The energy emitted by the sun comes from nuclear reactions that takes place in its interior. There, under high pressure, hydrogen is changed into helium through nuclear fusion in a process similar to that in a hydrogen bomb. This nuclear reaction releases tremendous amounts of energy that radiate out from the sun in all directions at the speed of light.

Energy emitted by the sun is in the form of Electromagnetic Radiation. About 41% of the of this spectrum of waves is in the form of visible light rays, but much of the sun's radiation cannot be seen by the human eye.

As the sun's energy passes through the earth's atmosphere, it loses over half of its intensity through various processes.


Incoming solar radiation through short waves is termed as insolation. The amount of insolation received on the earth’s surface is far less than that is radiated from the sun because of the small size of the earth and its distance from the sun. Moreover water vapour, dust particles, ozone and other gases present in the atmosphere absorb a small amount of insolation.

The amount of insolation received on the earth’s surface is not uniform everywhere. It varies from place to place and from time to time. The tropical zone receive the maximum annual insolation. It gradually decreases towards the poles. Insolation is more in summers and less in winters. 

The following factors influence the amount of insolation received:

  1. The angle of incidence
  2. Duration of the day (daily sunlight period)
  3. Transparency of the atmosphere

Heating of Atmosphere

Sun is the ultimate source of atmospheric heat and energy, but its effect is not direct. There are four heating processes directly responsible for heating the atmosphere. They are:

  1. Radiation
  2. Conduction
  3. Convection
  4. Advection


Radiation is the process by which solar energy reaches the earth and the earth loses energy to outer space. When the source of heat transmits heat directly to an object through heat waves, it is known as radiation process. Insolation reaches the earth’s surface in short waves and heat is radiated from the earth in long waves.
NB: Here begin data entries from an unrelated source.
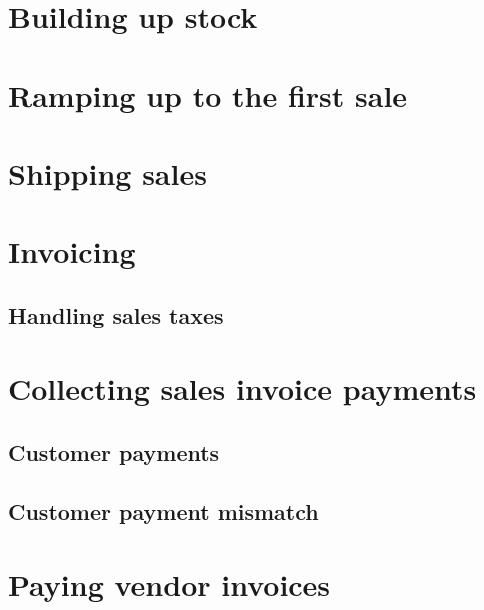 \chapter{Building up stock}
\label{cha:building-up-stock}

\chapter{Ramping up to the first sale}
\label{cha:ramping-up-to-the-first-sale}


\chapter{Shipping sales}
\label{cha:shipping-sales}

\chapter{Invoicing}
\label{cha:invoicing}

\section{Handling sales taxes}



% 


\chapter{Collecting sales invoice payments}
\label{cha:customer-payments}

\section{Customer payments}

\section{Customer payment mismatch}





\chapter{Paying vendor invoices}
\label{cha:vendor-payments}

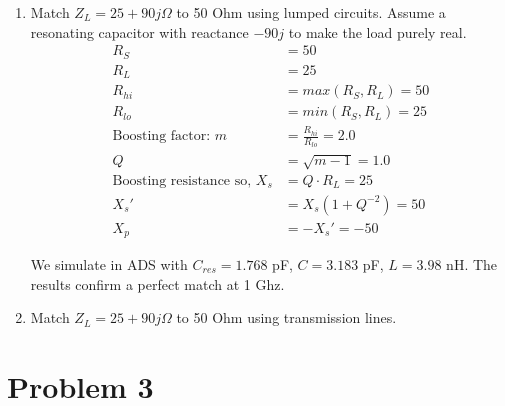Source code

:\begin{enumerate}[label=(\alph*)]
    \item Match $Z_L = 25 + 90j \Omega$ to 50 Ohm using lumped circuits.
    Assume a resonating capacitor with reactance $-90j$ to make the load purely real.
    \begin{align*}
        R_S &= 50 \\
        R_L &= 25 \\
        R_{hi} &= max(R_S, R_L) = 50 \\
        R_{lo} &= min(R_S, R_L) = 25 \\
        \text{Boosting factor: } m &= \frac{R_{hi}}{R_{lo}} = 2.0 \\
        Q &= \sqrt{m-1} = 1.0 \\
        \text{Boosting resistance so, } X_s &= Q \cdot R_L = 25 \\
        X_s' &= X_s(1 + Q^{-2}) = 50 \\
        X_p &= -X_s' = -50
    \end{align*}

    We simulate in ADS with $C_{res} = 1.768$ pF, $C = 3.183$ pF, $L = 3.98$ nH. The results confirm a perfect match at 1 Ghz.

    \item Match $Z_L = 25 + 90j \Omega$ to 50 Ohm using transmission lines.
\end{enumerate}

\section*{Problem 3}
When two objects of unequal temperature come in contact with each other, heat energy flow from the warmer object to the cooler object and this process of heat transfer is known as conduction. The conduction in the atmosphere occurs at zone of contact between the atmosphere and the earth’s surface. However, this is a minor method of heat transfer in terms of warming the atmosphere since it only affects the air close to the earth’s surface.


Transfer of heat by movement of a mass or substance from one place to another is called convection. The air of the lower layers of the atmosphere get heated either by the earth’s radiation or by conduction. The heating of the air leads to its expansion. Its density decreases and it moves upwards. Continuous ascent of heated air creates vacuum in the lower layers of the atmosphere. As a consequence, cooler air comes down to fill the vacuum, leading to convection.


Winds carry the temperature of one place to another. The temperature of a place will rise if it lies on the path of winds coming from warmer regions. The temperature will fall if the place lies on the path of the winds blowing from cold regions. This process of horizontal transport of heat by winds is known as advection.

Heat Budget

Suppose that the total heat (incoming solar radiation) received at the top of the atmosphere is 100 units. Roughly 35 units of it are reflected back into space even before reaching the surface of the earth. Out of the remaining 65 units, only 51 units reach the earth’s surface and 14 units are absorbed by the various gases, dust particles and water vapour of the atmosphere.

The earth in turn radiates back 51 units in the form of terrestrial radiation. Out of these 51 units of terrestrial radiation, 34 units are absorbed by the atmosphere and the remaining 17 units directly go to space.  The atmosphere also radiates 48 units (14 units of incoming radiation and 34 units of outgoing radiation absorbed by it) back to space. Thus 65 units of solar radiation entering the atmosphere are reflected back into the space.

This account of incoming and outgoing radiation always maintains the balance of heat on the surface of the earth. Heat budget is the balance between insolation (incoming solar radiation) and terrestrial radiation.